(WORK TO COMPLETE) Only an exact, line-for-line copy of the data will serve as the answer.

RECORD EXCERPTS below:

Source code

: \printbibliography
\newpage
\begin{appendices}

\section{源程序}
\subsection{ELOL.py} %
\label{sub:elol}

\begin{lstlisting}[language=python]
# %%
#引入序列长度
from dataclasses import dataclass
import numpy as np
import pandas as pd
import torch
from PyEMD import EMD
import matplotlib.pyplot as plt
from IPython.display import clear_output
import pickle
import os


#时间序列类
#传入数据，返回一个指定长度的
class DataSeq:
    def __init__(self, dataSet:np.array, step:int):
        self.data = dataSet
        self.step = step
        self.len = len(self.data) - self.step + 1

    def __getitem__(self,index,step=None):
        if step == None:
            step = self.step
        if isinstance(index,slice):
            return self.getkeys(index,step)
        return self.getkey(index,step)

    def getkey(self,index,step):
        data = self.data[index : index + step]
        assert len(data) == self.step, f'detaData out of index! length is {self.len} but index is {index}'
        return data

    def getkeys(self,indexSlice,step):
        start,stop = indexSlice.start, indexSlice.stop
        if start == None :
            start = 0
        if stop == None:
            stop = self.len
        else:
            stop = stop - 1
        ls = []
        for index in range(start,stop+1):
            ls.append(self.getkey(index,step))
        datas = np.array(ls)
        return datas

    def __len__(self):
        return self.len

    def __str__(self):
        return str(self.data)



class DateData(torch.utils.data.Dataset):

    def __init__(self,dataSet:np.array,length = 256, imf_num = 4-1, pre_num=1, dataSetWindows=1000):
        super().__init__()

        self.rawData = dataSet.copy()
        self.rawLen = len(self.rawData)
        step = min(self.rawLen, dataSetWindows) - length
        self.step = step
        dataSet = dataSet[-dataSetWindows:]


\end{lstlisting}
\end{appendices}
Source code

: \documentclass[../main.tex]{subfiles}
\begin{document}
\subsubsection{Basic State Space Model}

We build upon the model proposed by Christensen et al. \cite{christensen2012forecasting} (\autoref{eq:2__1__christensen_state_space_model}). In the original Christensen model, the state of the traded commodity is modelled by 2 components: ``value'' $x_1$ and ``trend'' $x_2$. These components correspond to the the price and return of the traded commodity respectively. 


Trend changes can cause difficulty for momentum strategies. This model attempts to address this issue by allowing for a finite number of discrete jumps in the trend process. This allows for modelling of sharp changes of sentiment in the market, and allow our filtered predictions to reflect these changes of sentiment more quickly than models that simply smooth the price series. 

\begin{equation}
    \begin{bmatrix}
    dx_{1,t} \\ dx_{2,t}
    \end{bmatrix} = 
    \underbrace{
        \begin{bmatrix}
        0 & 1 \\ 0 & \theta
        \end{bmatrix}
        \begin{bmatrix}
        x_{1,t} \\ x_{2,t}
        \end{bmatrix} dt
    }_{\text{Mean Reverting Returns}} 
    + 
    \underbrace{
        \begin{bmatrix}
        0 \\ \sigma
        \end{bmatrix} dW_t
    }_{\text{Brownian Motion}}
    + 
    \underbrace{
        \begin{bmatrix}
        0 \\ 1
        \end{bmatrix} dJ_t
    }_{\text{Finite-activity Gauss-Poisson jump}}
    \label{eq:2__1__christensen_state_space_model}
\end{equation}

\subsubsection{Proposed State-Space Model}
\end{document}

End of RECORD EXCERPTS.

(EXPECTED ANSWER)
Source code

: \printbibliography
\newpage
\begin{appendices}

\section{源程序}
\subsection{ELOL.py} %
\label{sub:elol}

\begin{lstlisting}[language=python]
# %%
#引入序列长度
from dataclasses import dataclass
import numpy as np
import pandas as pd
import torch
from PyEMD import EMD
import matplotlib.pyplot as plt
from IPython.display import clear_output
import pickle
import os


#时间序列类
#传入数据，返回一个指定长度的
class DataSeq:
    def __init__(self, dataSet:np.array, step:int):
        self.data = dataSet
        self.step = step
        self.len = len(self.data) - self.step + 1

    def __getitem__(self,index,step=None):
        if step == None:
            step = self.step
        if isinstance(index,slice):
            return self.getkeys(index,step)
        return self.getkey(index,step)

    def getkey(self,index,step):
        data = self.data[index : index + step]
        assert len(data) == self.step, f'detaData out of index! length is {self.len} but index is {index}'
        return data

    def getkeys(self,indexSlice,step):
        start,stop = indexSlice.start, indexSlice.stop
        if start == None :
            start = 0
        if stop == None:
            stop = self.len
        else:
            stop = stop - 1
        ls = []
        for index in range(start,stop+1):
            ls.append(self.getkey(index,step))
        datas = np.array(ls)
        return datas

    def __len__(self):
        return self.len

    def __str__(self):
        return str(self.data)



class DateData(torch.utils.data.Dataset):

    def __init__(self,dataSet:np.array,length = 256, imf_num = 4-1, pre_num=1, dataSetWindows=1000):
        super().__init__()

        self.rawData = dataSet.copy()
        self.rawLen = len(self.rawData)
        step = min(self.rawLen, dataSetWindows) - length
        self.step = step
        dataSet = dataSet[-dataSetWindows:]


\end{lstlisting}
\end{appendices}
Source code

: \documentclass[../main.tex]{subfiles}
\begin{document}
\subsubsection{Basic State Space Model}

We build upon the model proposed by Christensen et al. \cite{christensen2012forecasting} (\autoref{eq:2__1__christensen_state_space_model}). In the original Christensen model, the state of the traded commodity is modelled by 2 components: ``value'' $x_1$ and ``trend'' $x_2$. These components correspond to the the price and return of the traded commodity respectively. 


Trend changes can cause difficulty for momentum strategies. This model attempts to address this issue by allowing for a finite number of discrete jumps in the trend process. This allows for modelling of sharp changes of sentiment in the market, and allow our filtered predictions to reflect these changes of sentiment more quickly than models that simply smooth the price series. 

\begin{equation}
    \begin{bmatrix}
    dx_{1,t} \\ dx_{2,t}
    \end{bmatrix} = 
    \underbrace{
        \begin{bmatrix}
        0 & 1 \\ 0 & \theta
        \end{bmatrix}
        \begin{bmatrix}
        x_{1,t} \\ x_{2,t}
        \end{bmatrix} dt
    }_{\text{Mean Reverting Returns}} 
    + 
    \underbrace{
        \begin{bmatrix}
        0 \\ \sigma
        \end{bmatrix} dW_t
    }_{\text{Brownian Motion}}
    + 
    \underbrace{
        \begin{bmatrix}
        0 \\ 1
        \end{bmatrix} dJ_t
    }_{\text{Finite-activity Gauss-Poisson jump}}
    \label{eq:2__1__christensen_state_space_model}
\end{equation}

\subsubsection{Proposed State-Space Model}
\end{document}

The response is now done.